Background: The non-invasive assessment of steatosis/fibrosis tried to overcome some of peri-procedural risk of liver biopsy; for this, several indices of steatosis and fibrosis in liver have been proposed.

Aim: To evaluate concordance of non-invasive fibrosis and steatosis indices in a large population of adult subjects at risk of NAFLD, and how obesity and its physio-pathological features may interact with steatosis/fibrosis indexes and related biomarkers of cardio-metabolic risk.

Methods: Indices of steatosis (fatty liver index-FLI), NAFLD liver fat score-NLFS)) and fibrosis (Fibrosis 4 (FIB-4), BARD, BAAT and FORN) were calculated in 1145 outpatients with overweight or obesity at risk for T2D and NAFLD. Indices were correlated with clinical variables.

Results: Concordance between tests occurred in 81% of the overall values between FLI and NLFS, but was lower when comparing the other fibrosis scores (FIB-4 vs FORN 72%, FIB-4 vs BARD 36%, BARD vs FORN 46%, BARD vs BAAT 58%, FIB-4 vs BAAT 46%, BAAT vs FORN 62%).

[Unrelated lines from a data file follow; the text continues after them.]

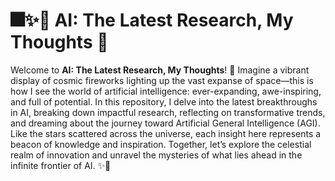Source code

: # 🎆✨🌌 AI: The Latest Research, My Thoughts 🌟

Welcome to **AI: The Latest Research, My Thoughts**! 🚀 Imagine a vibrant display of cosmic fireworks lighting up the vast expanse of space—this is how I see the world of artificial intelligence: ever-expanding, awe-inspiring, and full of potential. In this repository, I delve into the latest breakthroughs in AI, breaking down impactful research, reflecting on transformative trends, and dreaming about the journey toward Artificial General Intelligence (AGI). Like the stars scattered across the universe, each insight here represents a beacon of knowledge and inspiration. Together, let’s explore the celestial realm of innovation and unravel the mysteries of what lies ahead in the infinite frontier of AI. ✨🌟
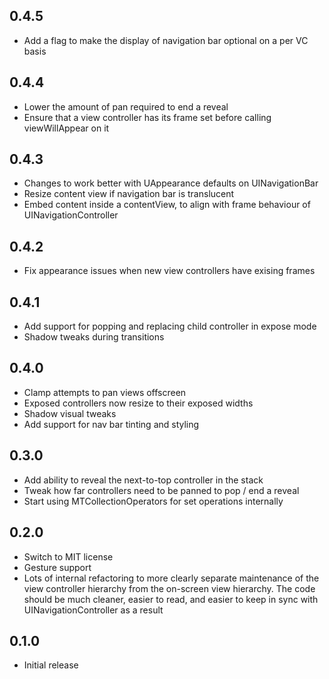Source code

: ## 0.4.5

* Add a flag to make the display of navigation bar optional on a per VC basis

## 0.4.4

* Lower the amount of pan required to end a reveal
* Ensure that a view controller has its frame set before calling viewWillAppear
  on it

## 0.4.3

* Changes to work better with UAppearance defaults on UINavigationBar
* Resize content view if navigation bar is translucent
* Embed content inside a contentView, to align with frame behaviour of
  UINavigationController

## 0.4.2

* Fix appearance issues when new view controllers have exising frames

## 0.4.1

* Add support for popping and replacing child controller in expose mode
* Shadow tweaks during transitions

## 0.4.0

* Clamp attempts to pan views offscreen
* Exposed controllers now resize to their exposed widths
* Shadow visual tweaks
* Add support for nav bar tinting and styling

## 0.3.0

* Add ability to reveal the next-to-top controller in the stack
* Tweak how far controllers need to be panned to pop / end a reveal
* Start using MTCollectionOperators for set operations internally

## 0.2.0

* Switch to MIT license
* Gesture support
* Lots of internal refactoring to more clearly separate maintenance of the view
  controller hierarchy from the on-screen view hierarchy. The code should be
  much cleaner, easier to read, and easier to keep in sync with
  UINavigationController as a result

## 0.1.0

* Initial release
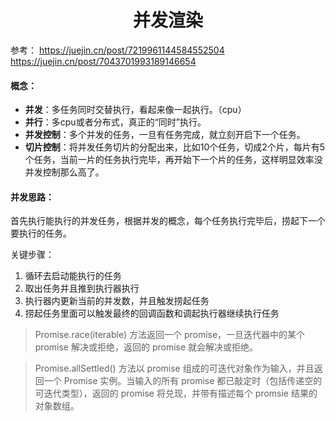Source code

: # <center>**并发渲染**</center>
<article align="left" padding="0 12px">

参考：
https://juejin.cn/post/7219961144584552504
https://juejin.cn/post/7043701993189146654

#### 概念：
* **并发**：多任务同时交替执行，看起来像一起执行。（cpu）
* **并行**：多cpu或者分布式，真正的“同时”执行。
* **并发控制**：多个并发的任务，一旦有任务完成，就立刻开启下一个任务。
* **切片控制**：将并发任务切片的分配出来，比如10个任务，切成2个片，每片有5个任务，当前一片的任务执行完毕，再开始下一个片的任务，这样明显效率没并发控制那么高了。

#### 并发思路：
首先执行能执行的并发任务，根据并发的概念，每个任务执行完毕后，捞起下一个要执行的任务。

关键步骤：
1. 循环去启动能执行的任务
2. 取出任务并且推到执行器执行
3. 执行器内更新当前的并发数，并且触发捞起任务
4. 捞起任务里面可以触发最终的回调函数和调起执行器继续执行任务

> Promise.race(iterable) 方法返回一个 promise，一旦迭代器中的某个 promise 解决或拒绝，返回的 promise 就会解决或拒绝。

> Promise.allSettled() 方法以 promise 组成的可迭代对象作为输入，并且返回一个 Promise 实例。当输入的所有 promise 都已敲定时（包括传递空的可迭代类型），返回的 promise 将兑现，并带有描述每个 promsie 结果的对象数组。


</article>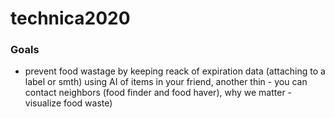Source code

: # technica2020
### Goals 
- prevent food wastage by keeping reack of expiration data (attaching to a label or smth) using AI of items in your friend, another thin - you can contact neighbors (food finder and food haver), why we matter - visualize food waste)
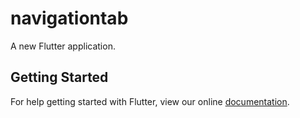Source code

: # navigationtab

A new Flutter application.

## Getting Started

For help getting started with Flutter, view our online
[documentation](https://flutter.io/).
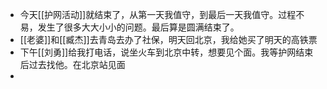 - 今天[[护网活动]]就结束了，从第一天我值守，到最后一天我值守。过程不易，发生了很多大大小小的问题。最后算是圆满结束了。
- [[老婆]]和[[臧杰]]去青岛去办了社保，明天回北京，我给她买了明天的高铁票
- 下午[[刘勇]]给我打电话，说坐火车到北京中转，想要见个面。我等护网结束后过去找他。在北京站见面
-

Each index was differently correlated with anthropometric, clinical and laboratory variables.

Conclusion: Indices evaluated retain low concordance, clinicians should be aware of these differences between steatosis/fibrosis scores when expressing a differential liver disease diagnosis or assessing the progression of a known liver disease.

Level of evidence: Level V, descriptive research.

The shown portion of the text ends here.